── GIVEN RECORDS ──
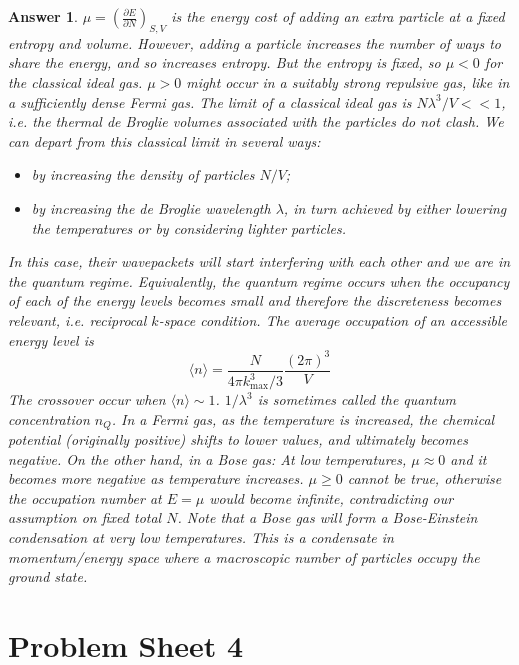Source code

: \documentclass[a4paper]{article}
\newtheorem{ans}{Answer}[section]
\theoremstyle{new}
\begin{document}
\begin{ans}
$\mu=(\frac{\partial E}{\partial N})_{S,V}$ is the energy cost of adding an extra particle at a fixed entropy and volume. However, adding a particle increases the number of ways to share the energy, and so increases entropy. But the entropy is fixed, so $\mu<0$ for the classical ideal gas. $\mu>0$ might occur in a suitably strong repulsive gas, like in a sufficiently dense Fermi gas. The limit of a classical ideal gas is $N\lambda^3/V<<1$, i.e. the thermal de Broglie volumes associated with the particles do not clash. We can depart from this classical limit in several ways:
\begin{itemize}
    \item by increasing the density of particles $N/V$;
    \item by increasing the de Broglie wavelength $\lambda$, in turn achieved by either lowering the temperatures or by considering lighter particles.
\end{itemize}
In this case, their wavepackets will start interfering with each other and we are in the quantum regime. Equivalently, the quantum regime occurs when the occupancy of each of the energy levels becomes small and therefore the discreteness becomes relevant, i.e. reciprocal $k$-space condition. The average occupation of an accessible energy level is
$$\langle n\rangle=\frac{N}{4\pi k_{\text{max}}^3/3}\frac{(2\pi)^3}{V}$$
The crossover occur when $\langle n\rangle\sim 1$. $1/\lambda^3$ is sometimes called the quantum concentration $n_Q$. In a Fermi gas, as the temperature is increased, the chemical potential (originally positive) shifts to lower values, and ultimately becomes negative. On the other hand, in a Bose gas: At low temperatures, $\mu\approx 0$ and it becomes more negative as temperature increases. $\mu\geq0$ cannot be true, otherwise the occupation number at $E=\mu$ would become infinite, contradicting our assumption on fixed total $N$. Note that a Bose gas will form a Bose-Einstein condensation at very low temperatures. This is a condensate in momentum/energy space where a macroscopic number of particles occupy the ground state.
\end{ans}

\newpage
\section{Problem Sheet 4}
\end{document}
───
BRIEF: Transcribe each entry exactly, pictures excluded.

FINISHED TASK:
Source code

: \documentclass[a4paper]{article}
\newtheorem{ans}{Answer}[section]
\theoremstyle{new}
\begin{document}
\begin{ans}
$\mu=(\frac{\partial E}{\partial N})_{S,V}$ is the energy cost of adding an extra particle at a fixed entropy and volume. However, adding a particle increases the number of ways to share the energy, and so increases entropy. But the entropy is fixed, so $\mu<0$ for the classical ideal gas. $\mu>0$ might occur in a suitably strong repulsive gas, like in a sufficiently dense Fermi gas. The limit of a classical ideal gas is $N\lambda^3/V<<1$, i.e. the thermal de Broglie volumes associated with the particles do not clash. We can depart from this classical limit in several ways:
\begin{itemize}
    \item by increasing the density of particles $N/V$;
    \item by increasing the de Broglie wavelength $\lambda$, in turn achieved by either lowering the temperatures or by considering lighter particles.
\end{itemize}
In this case, their wavepackets will start interfering with each other and we are in the quantum regime. Equivalently, the quantum regime occurs when the occupancy of each of the energy levels becomes small and therefore the discreteness becomes relevant, i.e. reciprocal $k$-space condition. The average occupation of an accessible energy level is
$$\langle n\rangle=\frac{N}{4\pi k_{\text{max}}^3/3}\frac{(2\pi)^3}{V}$$
The crossover occur when $\langle n\rangle\sim 1$. $1/\lambda^3$ is sometimes called the quantum concentration $n_Q$. In a Fermi gas, as the temperature is increased, the chemical potential (originally positive) shifts to lower values, and ultimately becomes negative. On the other hand, in a Bose gas: At low temperatures, $\mu\approx 0$ and it becomes more negative as temperature increases. $\mu\geq0$ cannot be true, otherwise the occupation number at $E=\mu$ would become infinite, contradicting our assumption on fixed total $N$. Note that a Bose gas will form a Bose-Einstein condensation at very low temperatures. This is a condensate in momentum/energy space where a macroscopic number of particles occupy the ground state.
\end{ans}

\newpage
\section{Problem Sheet 4}
\end{document}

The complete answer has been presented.